Cryptography and computer security - Tutorial 20.10.2020

Algorithms with numbers

Exercise 1

Calculate the following using the square-and-multiply algorithm:

1. \(5^{13} \bmod{61}\)
2. \(10^{34} \bmod{97}\)

1. \(13 = 8 + 4 + 1 = 1101_2\)

   bit	square	multiply
   1	\(5^0 = 1\)	\(5^1 = 5\)
   1	\(5^2 = 25\)	\(5^3 = 125 = 3\)
   0	\(5^6 = 9\)
   1	\(5^{12} = 81 = 20\)	\(5^{13} = 100 = 39\)
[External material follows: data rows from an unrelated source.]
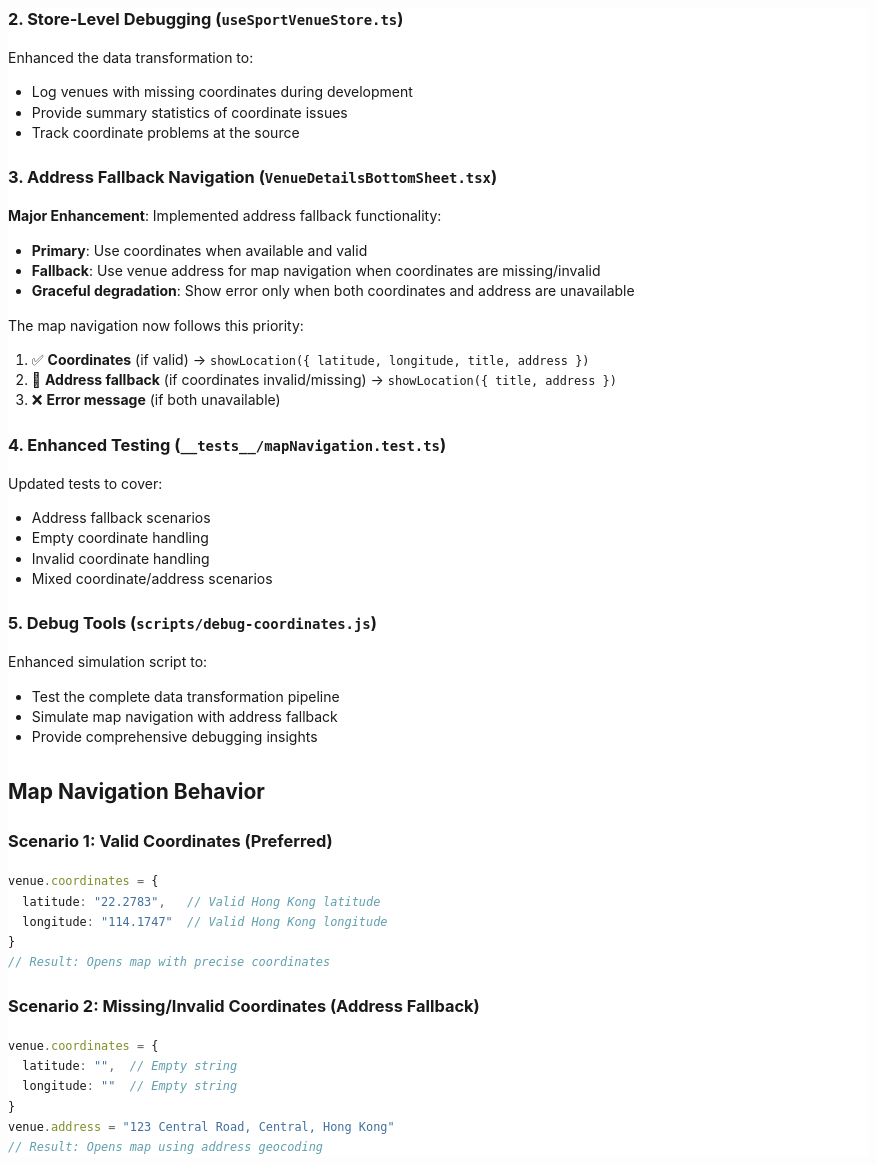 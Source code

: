### 2. Store-Level Debugging (`useSportVenueStore.ts`)

Enhanced the data transformation to:
- Log venues with missing coordinates during development
- Provide summary statistics of coordinate issues
- Track coordinate problems at the source

### 3. Address Fallback Navigation (`VenueDetailsBottomSheet.tsx`)

**Major Enhancement**: Implemented address fallback functionality:
- **Primary**: Use coordinates when available and valid
- **Fallback**: Use venue address for map navigation when coordinates are missing/invalid
- **Graceful degradation**: Show error only when both coordinates and address are unavailable

The map navigation now follows this priority:
1. ✅ **Coordinates** (if valid) → `showLocation({ latitude, longitude, title, address })`
2. 📍 **Address fallback** (if coordinates invalid/missing) → `showLocation({ title, address })`
3. ❌ **Error message** (if both unavailable)

### 4. Enhanced Testing (`__tests__/mapNavigation.test.ts`)

Updated tests to cover:
- Address fallback scenarios
- Empty coordinate handling
- Invalid coordinate handling
- Mixed coordinate/address scenarios

### 5. Debug Tools (`scripts/debug-coordinates.js`)

Enhanced simulation script to:
- Test the complete data transformation pipeline
- Simulate map navigation with address fallback
- Provide comprehensive debugging insights

## Map Navigation Behavior

### Scenario 1: Valid Coordinates (Preferred)
```typescript
venue.coordinates = {
  latitude: "22.2783",   // Valid Hong Kong latitude
  longitude: "114.1747"  // Valid Hong Kong longitude
}
// Result: Opens map with precise coordinates
```

### Scenario 2: Missing/Invalid Coordinates (Address Fallback)
```typescript
venue.coordinates = {
  latitude: "",  // Empty string
  longitude: ""  // Empty string
}
venue.address = "123 Central Road, Central, Hong Kong"
// Result: Opens map using address geocoding
```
   \(5^{13} \equiv 39 \pmod{61}\)

2. \(34 = 32 + 2 = 100010_2\)

   bit	square	multiply
   1	\(1\)	\(10\)
   0	\(3\)
   0	\(9\)
   0	\(81 = -16\)
   1	\(16^2 = 256 = 62\)	\(620 = 38\)
   0	\(86\)

   ​​​ 38 * 38 = 1444 = 14 * (97 + 3) + 44 = 42 + 44 = 86
   ​​​114
   ​​​ 304
   ​​​1444
   

   \(10^{34} \equiv 86 \pmod{97}\)

Exercise 2

Calculate the following using the Euclidean algorithm:

1. \(\gcd(264, 210)\)
2. \(\gcd(975, 124)\)
3. \(\gcd(89, 55)\)

a, b, c = a mod b        a = k*b + c
b, c, d = b mod c
...
x, y, z = x mod y = 0
gcd(a, b) = y

1. \(a\)	\(b\)	\(c\)
   264	210	54
   210	54	48
   54	48	6
   48	6	0

   \(\gcd(264, 210) = 6\)

2. \(a\)	\(b\)	\(c\)	\(a = kb + c\)
   975	124	107	\(975 = 7 \cdot 124 + 107\)
   124	107	17	\(124 = 1 \cdot 107 + 17\)
   107	17	5	\(107 = 6 \cdot 17 + 5\)
   17	5	2	\(17 = 3 \cdot 5 + 2\)
   5	2	1	\(5 = 2 \cdot 2 + 1\)
   2	1	0	\(2 = 2 \cdot 1 + 0\)

   \(\gcd(975, 124) = 1\), \(975 \bot 124\) (coprime)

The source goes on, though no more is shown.